Always on different wavelengths, Lina is shocked to discover Johnnie
hasn’t a penny to his name, that he survives on borrowing from others, living
life recklessly as a compulsive gambler, where he’ll throw his life savings on
a whim at the track. Even though Lina
remains in denial for a good portion of the film, the audience quickly learns
Johnnie’s a compulsive liar and a thief, an amoral man capable of doing just
about anything to get what he wants, living behind a pack of lies, where his
story often changes by the second.
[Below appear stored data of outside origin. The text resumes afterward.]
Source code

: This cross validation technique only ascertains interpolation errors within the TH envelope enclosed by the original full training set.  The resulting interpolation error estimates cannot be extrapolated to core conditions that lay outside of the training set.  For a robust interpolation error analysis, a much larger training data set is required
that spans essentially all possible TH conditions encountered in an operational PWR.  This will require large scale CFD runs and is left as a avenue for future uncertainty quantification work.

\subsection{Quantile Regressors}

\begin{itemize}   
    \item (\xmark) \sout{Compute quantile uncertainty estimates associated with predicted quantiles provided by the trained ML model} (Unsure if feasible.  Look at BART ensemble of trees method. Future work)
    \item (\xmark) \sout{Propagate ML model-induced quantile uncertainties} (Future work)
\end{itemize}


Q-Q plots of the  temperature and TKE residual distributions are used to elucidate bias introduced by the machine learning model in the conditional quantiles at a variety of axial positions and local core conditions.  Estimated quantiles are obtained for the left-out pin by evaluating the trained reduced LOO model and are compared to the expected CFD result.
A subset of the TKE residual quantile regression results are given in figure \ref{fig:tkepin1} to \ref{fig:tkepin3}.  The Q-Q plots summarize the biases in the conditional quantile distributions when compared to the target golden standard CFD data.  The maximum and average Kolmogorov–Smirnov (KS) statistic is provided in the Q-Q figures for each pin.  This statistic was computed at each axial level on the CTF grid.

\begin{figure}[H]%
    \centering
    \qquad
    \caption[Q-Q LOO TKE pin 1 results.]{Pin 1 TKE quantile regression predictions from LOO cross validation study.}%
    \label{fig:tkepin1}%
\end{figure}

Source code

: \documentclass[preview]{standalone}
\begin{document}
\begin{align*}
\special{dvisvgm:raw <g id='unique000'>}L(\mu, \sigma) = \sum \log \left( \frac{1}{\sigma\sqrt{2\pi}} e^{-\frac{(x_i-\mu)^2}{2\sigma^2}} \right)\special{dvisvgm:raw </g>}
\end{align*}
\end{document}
For
Lina, order and morality are so ingrained in her upbringing, she remains naïve
to all of Johnny’s dastardly deeds, while the man seemingly hasn’t a care in
the world. Hitchcock leaves plenty of
hints for the audience, however, never offering any proof, though it’s clear
Johnny is something of a scoundrel and a cheat, and perhaps, as cleverly discovered
in a Scrabble like board game, capable of “murder.”
Like Shadow
of a Doubt, this is a dark comedy that relishes its little wickedness, opening
in near farce, but the mood of frivolity suddenly turns darker with the arrival
of one of Johnnie’s friends, Nigel Bruce as Beaky, a kind of dim-witted but
jovial fellow who knows the true colors of his friend, a side seldom seen by
his new wife, who’s always the last to know, discovering Johnnie quit his job
and embezzled funds, pawned family heirlooms, and spent the proceeds at the
race track. It’s never explained how
they continue to live in this outrageously lavish country estate on no income
coming in, but it’s certain Johnnie has no intention of working for a
living. When Lina’s father suddenly dies
of a stroke, Johnnie’s the picture of disappointment at the reading of the
will, discovering Daddy didn’t leave much, never trusting his marital
intentions. Instead he develops an
incessant fascination with the local murder mystery writer, Auriol Lee,
literally pumping her for ways to commit murder, hoping to discover the perfect
untraceable poison, where a close up shot of the Cornish hen they’re eating
suddenly looms ominously over the dinner proceedings. When Johnnie has to step up and earn a
living, he rudely berates his wife for interfering in his business when he and
Beaky develop a little real estate scheme that seems doomed from the outset,
eyeing an undeveloped oceanfront location called Tangmere-by-the-sea, which is
actually shot near Carmel, south of San Francisco, supposedly financed by
Beaky’s lifetime savings. When Beaky
suddenly turns up dead under mysterious circumstances, Lina begins to shudder
with horror and disbelief that her husband may have murdered him, thinking she
could be next, literally fearing for her life, especially when he shows up without
a word after going missing for awhile. Like
Marnie
(1964), another film about a pathological liar, Hitchcock resorts to German Expressionist imagery, where Johnnie is
projected as a shadow on the wall, while Lina is seen hovering in fear in the
living room, where shadowed outlines on the floor reveal what appears to be a web
or a cage, where she’s helplessly locked inside. One of the more memorable images is a
ghoulish image of Johnnie stepping out of the dark carrying a glass of milk up
the stairs, where Hitchcock has the milk illuminated with a light bulb in the
glass, drawing attention to the poisonous possibilities. The finale takes place in a frantic car scene
with the cliffs lurking below, where certain death or doom feels all but
certain. Joan Fontaine won the Best
Actress Academy Award for her performance of a woman losing her psychological
bearings, the only such Oscar for a performance in a Hitchcock film. Not for the fainthearted, the clever and
lighthearted humor of the opening turns into a threatening and suffocating atmosphere of menacing dread and foreboding, perhaps Hitchcock's definitive comment on marriage.